By: Lisa Call, The Dickinson Press
What began as one man’s dream has slowly turned into a sour subject and now several area businesses and investors have allegedly lost money on the deal.
Now defunct Western Edge Media, LLC, was slated to launch radio station Wild 105.7 in Dickinson in February. Due to a lack of funding, that day never came.
“Wild” Bill Palanuk, former Western Edge Media general manager and radio personality, said 18 area businesses purchased prepaid advertising with the company, yet services were never rendered.
The company is in the process of wrapping up its affairs.
Jason Henderson, an attorney representing Western Edge Media, said the company filed a notice of dissolution with the North Dakota secretary of state in June to cease efforts at establishing the station.
The dissolution process includes liquidating company assets and settling outstanding debts, according to a statement prepared by Henderson on behalf of the company.
Western Edge Media requested the dissolution be court supervised “to provide the transparency of the process,” according to the statement.
“We are not denying that there are prepaid advertisers,” Henderson said. “This company is not trying to hide anything from people who have been involved with the company.”
A few area attorneys are involved in wrapping up the company’s affairs.
Randall Sickler, attorney for Dickinson law firm Ebeltoft Sickler, who represents prepaid advertiser Roughrider Electric, said he thinks prepaid advertisements totaled about $90,000.
Mike Maus, Palanuk’s attorney, said he is representing some minority investors in an attempt to recover lost investments.
“We don’t know if we are going to or not (recover the funds),” Maus said in June.
Palanuk said advertisers include Dickinson Truck Equipment, Boespflug Trailers, LaDuke & Associates, Braun Distributing, Roughrider Electric, Ladbury Funeral Service and Wanner Western Wear, among others.
“We are one of the people that got screwed,” said Millie Wanner, who along with husband Marvin, owns Wanner Western Wear.
Wanner would not disclose how much money her business spent on the advertising.
“Whatever happened between Western Edge Media and us, well, we will just leave it at that,” Jim Ladbury, owner of Ladbury Funeral Service, said in June.
“Being as this happened, it’s sort of embarrassing to say,” Leonard Hibl, Roughrider Electric’s director of member services, said in June when asked what dollar amount was spent on advertising. “The attorney has been hired.
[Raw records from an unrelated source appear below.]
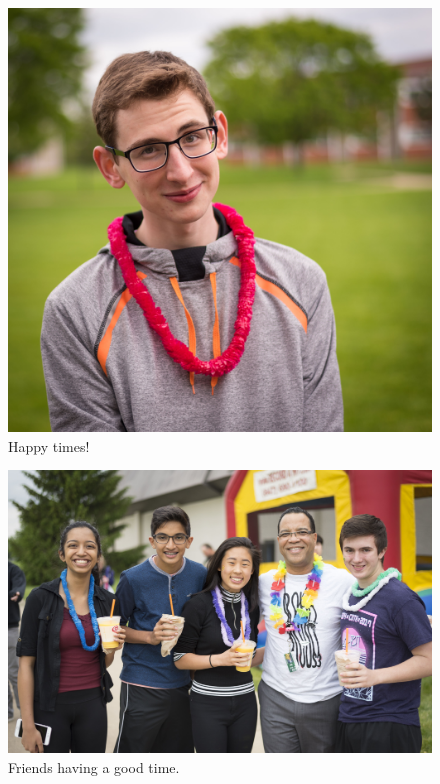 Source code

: \documentclass{report}
\begin{document}
\begin{figure}
  \includegraphics[width=\linewidth]{res/portraitlei.jpg}
  \caption{Happy times!}
\end{figure}

\begin{figure}
  \includegraphics[width=\linewidth]{res/groupluau.jpg}
  \caption{Friends having a good time.}
\end{figure}
\end{document}
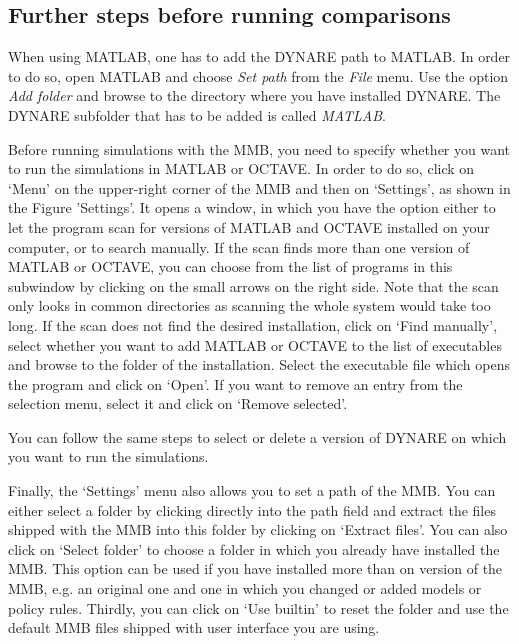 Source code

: \subsection*{Further steps before running comparisons}
When using MATLAB, one has to add the DYNARE path to MATLAB. In order to do so, open MATLAB and choose \textit{Set path} from the \textit{File} menu. Use the option \textit{Add folder} and browse to the directory where you have installed DYNARE. The DYNARE subfolder that has to be added is called \textit{MATLAB}.

Before running simulations with the MMB, you need to specify whether you want to run the simulations in MATLAB or OCTAVE. In order to do so, click on `Menu' on the upper-right corner of the MMB and then on `Settings', as shown in the Figure 'Settings'. It opens a window, in which you have the option either to let the program scan for versions of MATLAB and OCTAVE installed on your computer, or to search manually. If the scan finds more than one version of MATLAB or OCTAVE, you can choose from the list of programs in this subwindow by clicking on the small arrows on the right side. Note that the scan only looks in common directories as scanning the whole system would take too long. If the scan does not find the desired installation, click on `Find manually', select whether you want to add MATLAB or OCTAVE to the list of executables  and browse to the folder of the installation. Select the executable file which opens the program and click on `Open'. If you want to remove an entry from the selection menu, select it and click on `Remove selected'.

You can follow the same steps  to select or delete a version of DYNARE on which you want to run the simulations.

Finally, the `Settings' menu also allows you to set a path of the MMB. You can either select a folder by clicking directly into the path field and extract the files shipped with the MMB into this folder by clicking on `Extract files'. You can also click on `Select folder' to choose a folder in which you already have installed the MMB. This option can be used if you have installed more than on version of the MMB, e.g. an original one and one in which you changed  or added models or policy rules. Thirdly, you can click on `Use builtin' to reset the folder and use the default MMB files shipped with user interface you are using.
We are just waiting, like everybody, to see what they will do.”
LaDuke & Associates sales agent Tracey Hoff said the company bought advertising but didn’t know how much it spent.
Palanuk said he, his mother Agnes, of Dickinson, and an unnamed family friend invested a large sum of money used to purchase radio equipment for the station.
“The transmitter alone is $50,000, the antenna is another $30,000,” Palanuk said. “The cable that goes up the tower, that’s another almost $20,000. With the license and everything it cost right around $400,000 to get the thing on the air.”
Blake Messer, formerly of Dickinson and now residing in Alaska, replaced Palanuk as acting general manager.
Some involved in both the investment and recovery process are skeptical about seeing the money again.
“We can hire an attorney and go after him, but if he (Messer) doesn’t have any money, how is he going to pay us?” Millie Wanner said. “He won’t even pick up his mail so it doesn’t make any difference. At this point it’s looking very vague.”
Palanuk said he doubts any money will be left over after Western Edge Media wraps up its affairs.
“It’s a bad situation, it really is,” Palanuk said.
Messer did not return several phone calls for comment.
“At some point I’ll be comfortable to express more,” Palanuk said. “I’ve got a lot to say and at the right time, I will definitely want to get the word out.”